NASA’s Solar Dynamics Observatory (SDO) recently captured a series of images taken on March 6, 2019, which have since been turned into a video. The clip shows the moon, as it appears to cross the face of the sun before doubling backward, almost as if it had changed direction.

As Gizmodo reports, as bizarre as NASA’s images of the moon may appear to be, what they are really showing is an optical illusion that astronomers actually understand quite well.

Because NASA’s SDO is currently in orbit around the Earth, it is actually quite common for this satellite to witness the moon making a lunar transit. However, what was so strange about the most recent transit (which was captured on camera) is that the moon appeared to be traveling normally across the sun’s face before it suddenly — and without warning — swung back and moved in the opposite direction.

But as strange as these images and video may look, astronomers have explained that the moon’s appearance can be attributed to retrograde motion. According to NASA, an optical illusion — like the one witnessed with the moon at the beginning of March — normally occurs when “a celestial object appears to move backwards because of the way that different objects move at different speeds at different points in their orbits.”

Astronomer Christopher Crockett also discussed what is actually the very normal phenomenon of retrograde motion, when he described how this action could be tested when passing cars on the road.

When quickly overtaking a slower car, for a brief moment this car may look as if it traveling backwards, rather than moving forward as it actually is. However, once the car has been fully overtaken and passed, it will once again appear to be moving forward behind you. Crockett explained that a similar phenomenon occurs when planets pass by each other.

“The same thing happens as Earth passes the slower-moving outer planets. When we pass Jupiter or Mars or Saturn, for example, these more outward planets in orbit—which move more slowly than Earth in orbit—appear to reverse course in our sky for a couple of months.”

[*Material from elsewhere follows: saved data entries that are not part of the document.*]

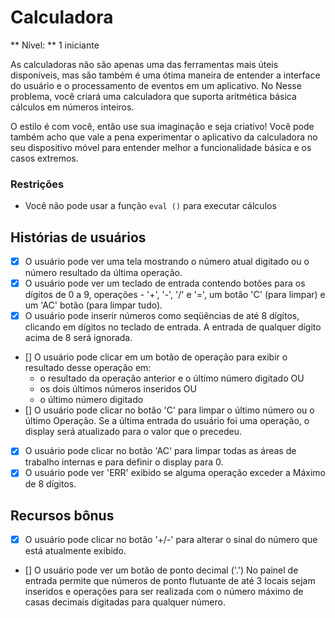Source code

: # Calculadora

** Nível: ** 1 iniciante

As calculadoras não são apenas uma das ferramentas mais úteis disponíveis, mas são
também é uma ótima maneira de entender a interface do usuário e o processamento de eventos em um aplicativo. No
Nesse problema, você criará uma calculadora que suporta aritmética básica
cálculos em números inteiros.

O estilo é com você, então use sua imaginação e seja criativo! Você pode
também acho que vale a pena experimentar o aplicativo da calculadora no seu
dispositivo móvel para entender melhor a funcionalidade básica e os casos extremos.

### Restrições

- Você não pode usar a função `eval ()` para executar cálculos

## Histórias de usuários

- [x] O usuário pode ver uma tela mostrando o número atual digitado ou o número
resultado da última operação.
- [x] O usuário pode ver um teclado de entrada contendo botões para os dígitos de 0 a 9,
operações - '+', '-', '/' e '=', um botão 'C' (para limpar) e um 'AC'
botão (para limpar tudo).
- [x] O usuário pode inserir números como seqüências de até 8 dígitos, clicando em
dígitos no teclado de entrada. A entrada de qualquer dígito acima de 8 será ignorada.
- [] O usuário pode clicar em um botão de operação para exibir o resultado desse
operação em:
    * o resultado da operação anterior e o último número digitado OU
    * os dois últimos números inseridos OU
    * o último número digitado
- [] O usuário pode clicar no botão 'C' para limpar o último número ou o último
Operação. Se a última entrada do usuário foi uma operação, o display será
atualizado para o valor que o precedeu.
- [x] O usuário pode clicar no botão 'AC' para limpar todas as áreas de trabalho internas e
para definir o display para 0.
- [x] O usuário pode ver 'ERR' exibido se alguma operação exceder a
Máximo de 8 dígitos.

## Recursos bônus

- [x] O usuário pode clicar no botão '+/-' para alterar o sinal do número que está
atualmente exibido.
- [] O usuário pode ver um botão de ponto decimal ('.') No painel de entrada
permite que números de ponto flutuante de até 3 locais sejam inseridos e operações para
ser realizada com o número máximo de casas decimais digitadas para qualquer
número.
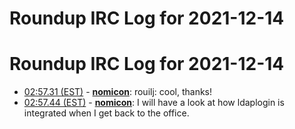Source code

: # Roundup IRC Log for 2021-12-14 #
# Roundup IRC Log for 2021-12-14
* <a href="#02:57.31" id="02:57.31">02:57.31 (EST)</a> - __[nomicon](https://github.com/nomicon)__: rouilj: cool, thanks!
* <a href="#02:57.44" id="02:57.44">02:57.44 (EST)</a> - __[nomicon](https://github.com/nomicon)__: I will have a look at how ldaplogin is integrated when I get back to the office.
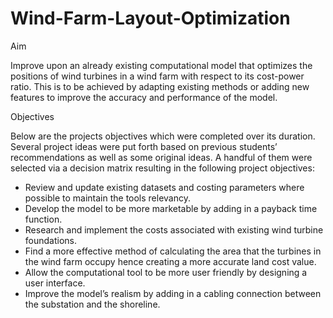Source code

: # Wind-Farm-Layout-Optimization

Aim 

Improve upon an already existing computational model that optimizes the positions of wind turbines in a wind farm with respect to its cost-power ratio. This is to be achieved by adapting existing methods or adding new features to improve the accuracy and performance of the model. 

Objectives 

Below are the projects objectives which were completed over its duration. Several project ideas were put forth based on previous students’ recommendations as well as some original ideas. A handful of them were selected via a decision matrix resulting in the following project objectives: 

* Review and update existing datasets and costing parameters where possible to maintain the tools relevancy. 
* Develop the model to be more marketable by adding in a payback time function. 
* Research and implement the costs associated with existing wind turbine foundations. 
* Find a more effective method of calculating the area that the turbines in the wind farm occupy hence creating a more accurate land cost value. 
* Allow the computational tool to be more user friendly by designing a user interface. 
* Improve the model’s realism by adding in a cabling connection between the substation and the shoreline. 
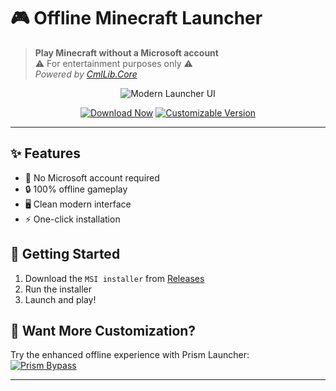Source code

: # 🎮 Offline Minecraft Launcher 

> **Play Minecraft without a Microsoft account**  
> ⚠️ For entertainment purposes only ⚠️  
> *Powered by [CmlLib.Core](https://github.com/CmlLib/CmlLib.Core)*

<div align="center">
  
  ![Modern Launcher UI](https://github.com/antunnitraj/OfflineMinecraftLauncher/assets/69330974/3c50c620-81e9-401d-99b8-e5209c3303d2)

  [![Download Now](https://img.shields.io/badge/Download-Windows_Installer-50fa7b?style=for-the-badge&logo=windows)](https://github.com/antunnitraj/OfflineMinecraftLauncher/releases/latest)
  [![Customizable Version](https://img.shields.io/badge/Prism_Launcher_Mod-Custom_Bypass-ff79c6?style=for-the-badge)](https://github.com/antunnitraj/Prism-Launcher-PolyMC-Offline-Bypass)

</div>

---

## ✨ Features
- 🚫 No Microsoft account required
- 🔒 100% offline gameplay
- 🖥️ Clean modern interface
- ⚡ One-click installation

## 🚀 Getting Started
1. Download the `MSI installer` from [Releases](https://github.com/antunnitraj/OfflineMinecraftLauncher/releases/latest)
2. Run the installer
3. Launch and play!

## 🧩 Want More Customization?
Try the enhanced offline experience with Prism Launcher:  
[![Prism Bypass](https://img.shields.io/badge/GET_Prism_Bypass-8be9fd?style=flat-square)](https://github.com/antunnitraj/Prism-Launcher-PolyMC-Offline-Bypass)

---

<div align="center">
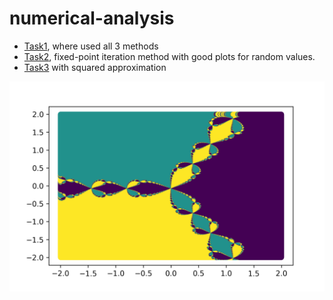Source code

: # numerical-analysis

* [Task1](https://github.com/gms-projects/numerical-analysis/blob/master/hw1/all_methods.ipynb), where used all 3 methods
* [Task2](https://github.com/gms-projects/numerical-analysis/blob/master/hw1/fixed_point_iteration.ipynb), fixed-point iteration method with good plots for random values.
* [Task3](https://github.com/gms-projects/numerical-analysis/blob/master/hw1/newtons_fractals.ipynb) with squared approximation

![Newton's fractal](https://github.com/gms-projects/numerical-analysis/blob/master/hw1/newton_fractals_2k.png)
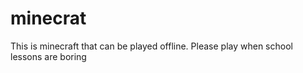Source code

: # minecrat
This is minecraft that can be played offline. Please play when school lessons are boring
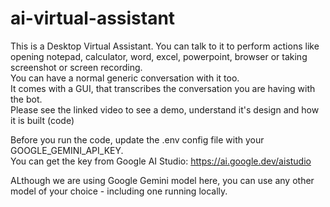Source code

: # ai-virtual-assistant


This is a Desktop Virtual Assistant.
You can talk to it to perform actions like opening notepad, calculator, word, excel, powerpoint, browser or taking screenshot or screen recording.<br>
You can have a normal generic conversation with it too. <br>
It comes with a GUI, that transcribes the conversation you are having with the bot.<br>
Please see the linked video to see a demo, understand it's design and how it is built (code)<br>

Before you run the code, update the .env config file with your GOOGLE_GEMINI_API_KEY.<br>
You can get the key from Google AI Studio: https://ai.google.dev/aistudio<br>

ALthough we are using Google Gemini model here, you can use any other model of your choice - including one running locally.

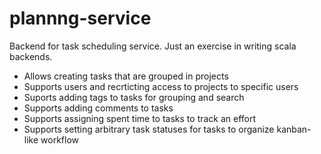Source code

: # plannng-service
Backend for task scheduling service. 
Just an exercise in writing scala backends.
- Allows creating tasks that are grouped in projects
- Supports users and recrticting access to projects to specific users
- Suports adding tags to tasks for grouping and search
- Supports adding comments to tasks
- Supports assigning spent time to tasks to track an effort
- Supports setting arbitrary task statuses for tasks to organize kanban-like workflow
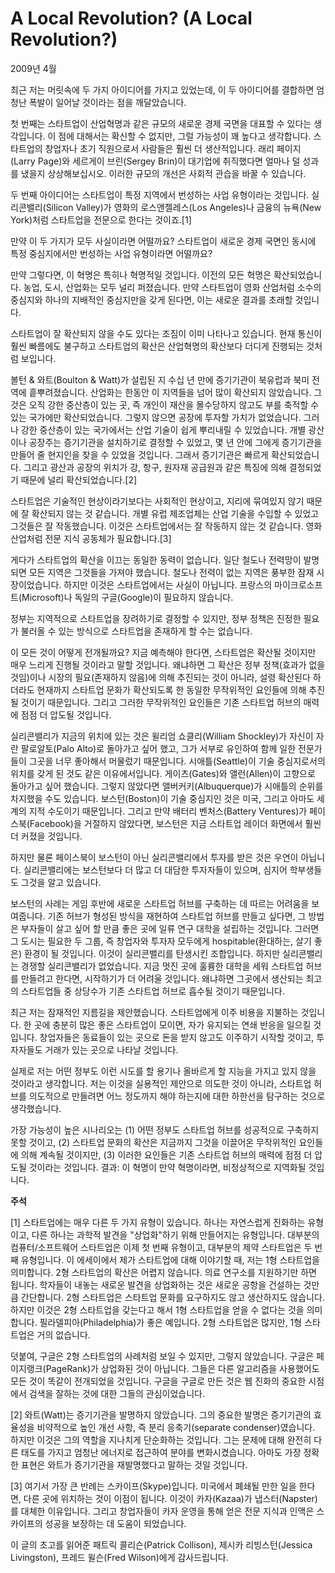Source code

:# A Local Revolution? (A Local Revolution?)

2009년 4월

최근 저는 머릿속에 두 가지 아이디어를 가지고 있었는데, 이 두 아이디어를 결합하면 엄청난 폭발이 일어날 것이라는 점을 깨달았습니다.

첫 번째는 스타트업이 산업혁명과 같은 규모의 새로운 경제 국면을 대표할 수 있다는 생각입니다. 이 점에 대해서는 확신할 수 없지만, 그럴 가능성이 꽤 높다고 생각합니다. 스타트업의 창업자나 초기 직원으로서 사람들은 훨씬 더 생산적입니다. 래리 페이지(Larry Page)와 세르게이 브린(Sergey Brin)이 대기업에 취직했다면 얼마나 덜 성과를 냈을지 상상해보십시오. 이러한 규모의 개선은 사회적 관습을 바꿀 수 있습니다.

두 번째 아이디어는 스타트업이 특정 지역에서 번성하는 사업 유형이라는 것입니다. 실리콘밸리(Silicon Valley)가 영화의 로스앤젤레스(Los Angeles)나 금융의 뉴욕(New York)처럼 스타트업을 전문으로 한다는 것이죠.[1]

만약 이 두 가지가 모두 사실이라면 어떨까요? 스타트업이 새로운 경제 국면인 동시에 특정 중심지에서만 번성하는 사업 유형이라면 어떨까요?

만약 그렇다면, 이 혁명은 특히나 혁명적일 것입니다. 이전의 모든 혁명은 확산되었습니다. 농업, 도시, 산업화는 모두 널리 퍼졌습니다. 만약 스타트업이 영화 산업처럼 소수의 중심지와 하나의 지배적인 중심지만을 갖게 된다면, 이는 새로운 결과를 초래할 것입니다.

스타트업이 잘 확산되지 않을 수도 있다는 조짐이 이미 나타나고 있습니다. 현재 통신이 훨씬 빠름에도 불구하고 스타트업의 확산은 산업혁명의 확산보다 더디게 진행되는 것처럼 보입니다.

볼턴 & 와트(Boulton & Watt)가 설립된 지 수십 년 만에 증기기관이 북유럽과 북미 전역에 흩뿌려졌습니다. 산업화는 한동안 이 지역들을 넘어 많이 확산되지 않았습니다. 그것은 오직 강한 중산층이 있는 곳, 즉 개인이 재산을 몰수당하지 않고도 부를 축적할 수 있는 국가에만 확산되었습니다. 그렇지 않으면 공장에 투자할 가치가 없었습니다. 그러나 강한 중산층이 있는 국가에서는 산업 기술이 쉽게 뿌리내릴 수 있었습니다. 개별 광산이나 공장주는 증기기관을 설치하기로 결정할 수 있었고, 몇 년 안에 그에게 증기기관을 만들어 줄 현지인을 찾을 수 있었을 것입니다. 그래서 증기기관은 빠르게 확산되었습니다. 그리고 광산과 공장의 위치가 강, 항구, 원자재 공급원과 같은 특징에 의해 결정되었기 때문에 널리 확산되었습니다.[2]

스타트업은 기술적인 현상이라기보다는 사회적인 현상이고, 지리에 묶여있지 않기 때문에 잘 확산되지 않는 것 같습니다. 개별 유럽 제조업체는 산업 기술을 수입할 수 있었고 그것들은 잘 작동했습니다. 이것은 스타트업에서는 잘 작동하지 않는 것 같습니다. 영화 산업처럼 전문 지식 공동체가 필요합니다.[3]

게다가 스타트업의 확산을 이끄는 동일한 동력이 없습니다. 일단 철도나 전력망이 발명되면 모든 지역은 그것들을 가져야 했습니다. 철도나 전력이 없는 지역은 풍부한 잠재 시장이었습니다. 하지만 이것은 스타트업에서는 사실이 아닙니다. 프랑스의 마이크로소프트(Microsoft)나 독일의 구글(Google)이 필요하지 않습니다.

정부는 지역적으로 스타트업을 장려하기로 결정할 수 있지만, 정부 정책은 진정한 필요가 불러올 수 있는 방식으로 스타트업을 존재하게 할 수는 없습니다.

이 모든 것이 어떻게 전개될까요? 지금 예측해야 한다면, 스타트업은 확산될 것이지만 매우 느리게 진행될 것이라고 말할 것입니다. 왜냐하면 그 확산은 정부 정책(효과가 없을 것임)이나 시장의 필요(존재하지 않음)에 의해 추진되는 것이 아니라, 설령 확산된다 하더라도 현재까지 스타트업 문화가 확산되도록 한 동일한 무작위적인 요인들에 의해 추진될 것이기 때문입니다. 그리고 그러한 무작위적인 요인들은 기존 스타트업 허브의 매력에 점점 더 압도될 것입니다.

실리콘밸리가 지금의 위치에 있는 것은 윌리엄 쇼클리(William Shockley)가 자신이 자란 팔로알토(Palo Alto)로 돌아가고 싶어 했고, 그가 서부로 유인하여 함께 일한 전문가들이 그곳을 너무 좋아해서 머물렀기 때문입니다. 시애틀(Seattle)이 기술 중심지로서의 위치를 갖게 된 것도 같은 이유에서입니다. 게이츠(Gates)와 앨런(Allen)이 고향으로 돌아가고 싶어 했습니다. 그렇지 않았다면 앨버커키(Albuquerque)가 시애틀의 순위를 차지했을 수도 있습니다. 보스턴(Boston)이 기술 중심지인 것은 미국, 그리고 아마도 세계의 지적 수도이기 때문입니다. 그리고 만약 배터리 벤처스(Battery Ventures)가 페이스북(Facebook)을 거절하지 않았다면, 보스턴은 지금 스타트업 레이더 화면에서 훨씬 더 커졌을 것입니다.

하지만 물론 페이스북이 보스턴이 아닌 실리콘밸리에서 투자를 받은 것은 우연이 아닙니다. 실리콘밸리에는 보스턴보다 더 많고 더 대담한 투자자들이 있으며, 심지어 학부생들도 그것을 알고 있습니다.

보스턴의 사례는 게임 후반에 새로운 스타트업 허브를 구축하는 데 따르는 어려움을 보여줍니다. 기존 허브가 형성된 방식을 재현하여 스타트업 허브를 만들고 싶다면, 그 방법은 부자들이 살고 싶어 할 만큼 좋은 곳에 일류 연구 대학을 설립하는 것입니다. 그러면 그 도시는 필요한 두 그룹, 즉 창업자와 투자자 모두에게 hospitable(환대하는, 살기 좋은) 환경이 될 것입니다. 이것이 실리콘밸리를 탄생시킨 조합입니다. 하지만 실리콘밸리는 경쟁할 실리콘밸리가 없었습니다. 지금 멋진 곳에 훌륭한 대학을 세워 스타트업 허브를 만들려고 한다면, 시작하기가 더 어려울 것입니다. 왜냐하면 그곳에서 생산되는 최고의 스타트업들 중 상당수가 기존 스타트업 허브로 흡수될 것이기 때문입니다.

최근 저는 잠재적인 지름길을 제안했습니다. 스타트업에게 이주 비용을 지불하는 것입니다. 한 곳에 충분히 많은 좋은 스타트업이 모이면, 자가 유지되는 연쇄 반응을 일으킬 것입니다. 창업자들은 동료들이 있는 곳으로 돈을 받지 않고도 이주하기 시작할 것이고, 투자자들도 거래가 있는 곳으로 나타날 것입니다.

실제로 저는 어떤 정부도 이런 시도를 할 용기나 올바르게 할 지능을 가지고 있지 않을 것이라고 생각합니다. 저는 이것을 실용적인 제안으로 의도한 것이 아니라, 스타트업 허브를 의도적으로 만들려면 어느 정도까지 해야 하는지에 대한 하한선을 탐구하는 것으로 생각했습니다.

가장 가능성이 높은 시나리오는 (1) 어떤 정부도 스타트업 허브를 성공적으로 구축하지 못할 것이고, (2) 스타트업 문화의 확산은 지금까지 그것을 이끌어온 무작위적인 요인들에 의해 계속될 것이지만, (3) 이러한 요인들은 기존 스타트업 허브의 매력에 점점 더 압도될 것이라는 것입니다. 결과: 이 혁명이 만약 혁명이라면, 비정상적으로 지역화될 것입니다.

**주석**

[1] 스타트업에는 매우 다른 두 가지 유형이 있습니다. 하나는 자연스럽게 진화하는 유형이고, 다른 하나는 과학적 발견을 "상업화"하기 위해 만들어지는 유형입니다. 대부분의 컴퓨터/소프트웨어 스타트업은 이제 첫 번째 유형이고, 대부분의 제약 스타트업은 두 번째 유형입니다. 이 에세이에서 제가 스타트업에 대해 이야기할 때, 저는 1형 스타트업을 의미합니다. 2형 스타트업의 확산은 어렵지 않습니다. 의료 연구소를 지원하기만 하면 됩니다. 학자들이 내놓는 새로운 발견을 상업화하는 것은 새로운 공항을 건설하는 것만큼 간단합니다. 2형 스타트업은 스타트업 문화를 요구하지도 않고 생산하지도 않습니다. 하지만 이것은 2형 스타트업을 갖는다고 해서 1형 스타트업을 얻을 수 없다는 것을 의미합니다. 필라델피아(Philadelphia)가 좋은 예입니다. 2형 스타트업은 많지만, 1형 스타트업은 거의 없습니다.

덧붙여, 구글은 2형 스타트업의 사례처럼 보일 수 있지만, 그렇지 않았습니다. 구글은 페이지랭크(PageRank)가 상업화된 것이 아닙니다. 그들은 다른 알고리즘을 사용했어도 모든 것이 똑같이 전개되었을 것입니다. 구글을 구글로 만든 것은 웹 진화의 중요한 시점에서 검색을 잘하는 것에 대한 그들의 관심이었습니다.

[2] 와트(Watt)는 증기기관을 발명하지 않았습니다. 그의 중요한 발명은 증기기관의 효율성을 비약적으로 높인 개선 사항, 즉 분리 응축기(separate condenser)였습니다. 하지만 이것은 그의 역할을 지나치게 단순화하는 것입니다. 그는 문제에 대해 완전히 다른 태도를 가지고 엄청난 에너지로 접근하여 분야를 변화시켰습니다. 아마도 가장 정확한 표현은 와트가 증기기관을 재발명했다고 말하는 것일 것입니다.

[3] 여기서 가장 큰 반례는 스카이프(Skype)입니다. 미국에서 폐쇄될 만한 일을 한다면, 다른 곳에 위치하는 것이 이점이 됩니다. 이것이 카자(Kazaa)가 냅스터(Napster)를 대체한 이유입니다. 그리고 창업자들이 카자 운영을 통해 얻은 전문 지식과 인맥은 스카이프의 성공을 보장하는 데 도움이 되었습니다.

이 글의 초고를 읽어준 패트릭 콜리슨(Patrick Collison), 제시카 리빙스턴(Jessica Livingston), 프레드 윌슨(Fred Wilson)에게 감사드립니다.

However, with the SDO, astronomers have noted that the moon’s apparent trajectory is related to orbit size rather than speed. Because the SDO is in orbit around the Earth — and much closer to us than it is to the moon — every once in a while, the SDO and the moon align.

Because of this optical illusion, rather than the moon actually moving backwards against the face of the sun, what is really being demonstrated is the SDO doubling back as it orbits the Earth.

So while the NASA’s SDO images — which were captured in March over a period of four hours — may have eerily shown what looks like the moon reversing and doubling back over the face of the sun, this was merely an optical illusion, and a rather common one, it seems.